Она не ответила, но в ее устремленном на мужа взгляде было столько нежности, что консул, которому вид счастливых супругов всегда напоминал о неудаче собственного брака, ощутил внезапный приступ боли. Несмотря на небольшой семейный стаж – они были женаты всего полтора года, – Деккеры явно были глубоко привязаны друг к другу. Как могло получиться, что это нервное ничтожество, начинающее заикаться, если заговорить с ним резко, часто ведущее себя по-детски, смогло внушить жене такую любовь, а он, превосходящий его во всех отношениях, не смог удержать единственную женщину, которую любил?

С цинизмом, какого сам от себя не ожидал, Брэнд повернулся к миссис Деккер и самым ласковым голосом сказал:

– Мне до сих пор это не приходило в голову, но Сан-Хорхе, должно быть, очень скучное для женщины место.

В ее серых близоруких глазах промелькнуло удивление.

– Что вы, сэр… Вовсе нет!

Она назвала его «сэр», и это неприятно кольнуло Брэнда, заставив ощутить себя стариком.

– У нее есть дом, требующий ухода, – ласково произнес Деккер. – Должен сказать, она сделала его по-настоящему уютным.

– Уютным? – повторил консул тоном, не поддающимся описанию.

– Да, сэр! Я говорил вам, он маленький, но очень приятный.

– А я все равно не представляю, где на тесных задворках грязного испанского городишки может найтись подходящее общество для молодой пары, – настаивал консул.

Кэрол Деккер первый раз посмотрела ему в глаза. У консула возникло подозрение, что, несмотря на непроницаемо-любезное выражение его лица, она догадалась о скрытом смысле сделанного им замечания.

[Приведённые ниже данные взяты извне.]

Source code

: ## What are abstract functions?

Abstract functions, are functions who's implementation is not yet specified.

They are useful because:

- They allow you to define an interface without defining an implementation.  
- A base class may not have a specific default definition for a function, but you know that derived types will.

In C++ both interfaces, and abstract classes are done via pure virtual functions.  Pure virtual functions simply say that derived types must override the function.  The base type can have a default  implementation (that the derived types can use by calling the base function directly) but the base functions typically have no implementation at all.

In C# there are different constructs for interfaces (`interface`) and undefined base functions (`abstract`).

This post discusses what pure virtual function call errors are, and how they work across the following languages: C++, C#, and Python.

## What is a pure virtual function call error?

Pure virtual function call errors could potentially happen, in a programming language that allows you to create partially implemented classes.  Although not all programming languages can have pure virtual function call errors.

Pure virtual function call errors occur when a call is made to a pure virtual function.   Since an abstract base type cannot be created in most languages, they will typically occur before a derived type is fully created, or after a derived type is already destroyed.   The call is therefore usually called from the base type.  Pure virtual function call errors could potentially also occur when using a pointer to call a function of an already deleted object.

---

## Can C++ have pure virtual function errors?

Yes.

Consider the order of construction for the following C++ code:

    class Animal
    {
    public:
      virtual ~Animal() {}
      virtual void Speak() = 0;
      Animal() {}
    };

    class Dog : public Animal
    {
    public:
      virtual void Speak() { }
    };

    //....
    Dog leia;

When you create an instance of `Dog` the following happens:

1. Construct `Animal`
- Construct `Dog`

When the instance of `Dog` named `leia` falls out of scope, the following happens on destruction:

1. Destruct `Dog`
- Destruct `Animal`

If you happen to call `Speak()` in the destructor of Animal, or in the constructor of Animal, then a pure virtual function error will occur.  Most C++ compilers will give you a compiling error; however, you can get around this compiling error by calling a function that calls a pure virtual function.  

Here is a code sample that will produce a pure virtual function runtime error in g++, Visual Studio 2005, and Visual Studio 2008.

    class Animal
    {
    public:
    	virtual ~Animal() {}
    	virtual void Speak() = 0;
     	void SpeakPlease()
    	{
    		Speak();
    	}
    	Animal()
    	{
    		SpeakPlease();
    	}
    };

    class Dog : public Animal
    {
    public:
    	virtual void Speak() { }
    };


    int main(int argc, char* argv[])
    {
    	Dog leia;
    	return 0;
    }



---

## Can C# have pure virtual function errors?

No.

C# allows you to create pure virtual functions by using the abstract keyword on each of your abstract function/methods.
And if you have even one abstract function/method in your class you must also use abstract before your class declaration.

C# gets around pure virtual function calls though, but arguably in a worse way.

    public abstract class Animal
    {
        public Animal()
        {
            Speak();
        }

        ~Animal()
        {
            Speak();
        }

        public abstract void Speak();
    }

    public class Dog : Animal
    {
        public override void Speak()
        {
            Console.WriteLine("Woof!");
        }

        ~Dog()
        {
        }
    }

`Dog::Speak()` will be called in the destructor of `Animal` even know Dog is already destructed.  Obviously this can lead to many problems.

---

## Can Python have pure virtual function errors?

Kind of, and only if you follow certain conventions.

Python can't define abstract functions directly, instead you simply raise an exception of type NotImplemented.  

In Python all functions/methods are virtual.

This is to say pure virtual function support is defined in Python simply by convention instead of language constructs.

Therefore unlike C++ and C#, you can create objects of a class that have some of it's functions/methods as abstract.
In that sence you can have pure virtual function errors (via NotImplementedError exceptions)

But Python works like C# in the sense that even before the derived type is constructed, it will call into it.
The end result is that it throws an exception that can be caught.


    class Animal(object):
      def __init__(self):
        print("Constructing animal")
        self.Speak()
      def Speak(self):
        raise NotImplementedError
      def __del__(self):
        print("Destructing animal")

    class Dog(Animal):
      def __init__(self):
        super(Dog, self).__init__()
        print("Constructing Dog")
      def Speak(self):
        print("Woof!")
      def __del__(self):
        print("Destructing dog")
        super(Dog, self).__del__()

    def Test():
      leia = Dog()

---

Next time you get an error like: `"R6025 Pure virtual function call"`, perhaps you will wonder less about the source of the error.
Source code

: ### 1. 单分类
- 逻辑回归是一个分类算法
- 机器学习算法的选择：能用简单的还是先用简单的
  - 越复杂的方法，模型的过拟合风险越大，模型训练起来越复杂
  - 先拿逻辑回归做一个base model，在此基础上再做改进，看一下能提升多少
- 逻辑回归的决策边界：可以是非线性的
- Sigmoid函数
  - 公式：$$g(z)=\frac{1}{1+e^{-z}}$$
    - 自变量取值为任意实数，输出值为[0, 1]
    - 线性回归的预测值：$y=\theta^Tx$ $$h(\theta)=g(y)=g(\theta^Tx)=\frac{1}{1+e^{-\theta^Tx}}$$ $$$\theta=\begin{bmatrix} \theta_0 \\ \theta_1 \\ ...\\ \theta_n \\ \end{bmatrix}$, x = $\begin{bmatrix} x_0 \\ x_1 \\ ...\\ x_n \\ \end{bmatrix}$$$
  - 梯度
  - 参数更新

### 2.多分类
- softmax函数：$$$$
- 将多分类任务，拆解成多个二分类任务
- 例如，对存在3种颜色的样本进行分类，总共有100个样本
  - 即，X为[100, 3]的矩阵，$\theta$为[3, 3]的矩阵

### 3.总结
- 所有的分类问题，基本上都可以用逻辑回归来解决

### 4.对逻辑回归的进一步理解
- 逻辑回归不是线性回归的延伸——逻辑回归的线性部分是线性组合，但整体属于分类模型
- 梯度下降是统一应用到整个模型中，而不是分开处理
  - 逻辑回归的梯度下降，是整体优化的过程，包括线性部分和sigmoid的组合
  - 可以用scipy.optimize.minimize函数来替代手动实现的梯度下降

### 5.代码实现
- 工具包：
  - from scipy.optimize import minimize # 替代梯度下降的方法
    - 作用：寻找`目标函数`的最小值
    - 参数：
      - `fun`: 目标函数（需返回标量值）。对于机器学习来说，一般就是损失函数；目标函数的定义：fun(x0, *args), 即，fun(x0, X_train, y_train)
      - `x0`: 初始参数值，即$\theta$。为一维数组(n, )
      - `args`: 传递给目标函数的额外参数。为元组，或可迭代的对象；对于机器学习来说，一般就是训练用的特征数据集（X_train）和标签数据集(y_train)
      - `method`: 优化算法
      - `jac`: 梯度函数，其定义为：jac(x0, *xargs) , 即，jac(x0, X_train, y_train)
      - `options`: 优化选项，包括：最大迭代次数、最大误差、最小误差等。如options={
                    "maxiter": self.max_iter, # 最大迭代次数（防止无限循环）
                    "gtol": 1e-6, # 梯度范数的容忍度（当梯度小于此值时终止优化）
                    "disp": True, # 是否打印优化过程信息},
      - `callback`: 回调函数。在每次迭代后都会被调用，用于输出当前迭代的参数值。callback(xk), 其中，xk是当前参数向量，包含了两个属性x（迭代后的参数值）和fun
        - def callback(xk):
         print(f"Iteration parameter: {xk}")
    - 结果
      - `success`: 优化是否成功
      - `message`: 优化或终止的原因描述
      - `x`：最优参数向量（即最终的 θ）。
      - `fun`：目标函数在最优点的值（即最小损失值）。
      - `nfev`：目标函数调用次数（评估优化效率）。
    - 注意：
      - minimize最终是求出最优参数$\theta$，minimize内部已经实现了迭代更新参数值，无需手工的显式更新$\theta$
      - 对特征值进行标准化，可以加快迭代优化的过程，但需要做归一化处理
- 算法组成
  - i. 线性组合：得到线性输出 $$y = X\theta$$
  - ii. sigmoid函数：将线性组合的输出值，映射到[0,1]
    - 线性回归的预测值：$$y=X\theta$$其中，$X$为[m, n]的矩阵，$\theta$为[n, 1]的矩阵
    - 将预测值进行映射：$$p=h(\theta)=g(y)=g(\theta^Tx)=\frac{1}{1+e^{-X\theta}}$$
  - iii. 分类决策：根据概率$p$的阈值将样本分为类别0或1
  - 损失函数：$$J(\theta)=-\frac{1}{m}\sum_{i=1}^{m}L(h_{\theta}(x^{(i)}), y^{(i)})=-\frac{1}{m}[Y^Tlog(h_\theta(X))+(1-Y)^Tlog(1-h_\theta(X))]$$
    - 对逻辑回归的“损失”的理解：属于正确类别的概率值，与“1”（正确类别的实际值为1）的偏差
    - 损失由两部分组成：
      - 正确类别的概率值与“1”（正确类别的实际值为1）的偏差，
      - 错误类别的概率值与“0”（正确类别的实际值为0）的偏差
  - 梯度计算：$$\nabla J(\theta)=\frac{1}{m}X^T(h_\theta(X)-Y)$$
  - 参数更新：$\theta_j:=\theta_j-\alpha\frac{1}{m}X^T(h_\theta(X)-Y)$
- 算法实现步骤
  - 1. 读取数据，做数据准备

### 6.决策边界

– Уверяю вас, сэр, у нас много друзей, – поспешила ответить Кэрол. – Может быть, они не слишком выдающиеся, но очень славные… Пекарь, бакалейщик, старый священник, отец Лимаза, изготовитель сигарет этажом ниже… Мы часто катаемся в заливе на парусной лодке с сыном алькальда Мигелем. По вечерам мы иногда ходим в кино – эти старые испанские фильмы ужасно забавны, – а потом ужинаем в «Эль Чантако». Там превосходное охлажденное пиво, обязательно попробуйте! А еще мы организовали небольшой клуб для местных ребят. У нас есть настольный теннис и кегли. Я угощаю их мороженым, а Элвин даже пытается учить их играть в бейсбол. – Раскрасневшись и позабыв об осмотрительности, она воскликнула: – Мы были бы очень рады видеть там Николаса! Он бы подружился с ребятами… Ему же скучно тут одному.

Наступила тишина. Лицо консула окаменело. Послать Николаса к местной шпане, как же! И только священный долг гостеприимства не позволил ему дать волю негодованию.

«По-моему, все прошло как нельзя лучше», – простодушно подумал Элвин. Они с Кэрол немного поговорили с Николасом, а потом он с почтительным видом взглянул на часы:

– Не смеем больше злоупотреблять вашим временем, сэр. Нам пора.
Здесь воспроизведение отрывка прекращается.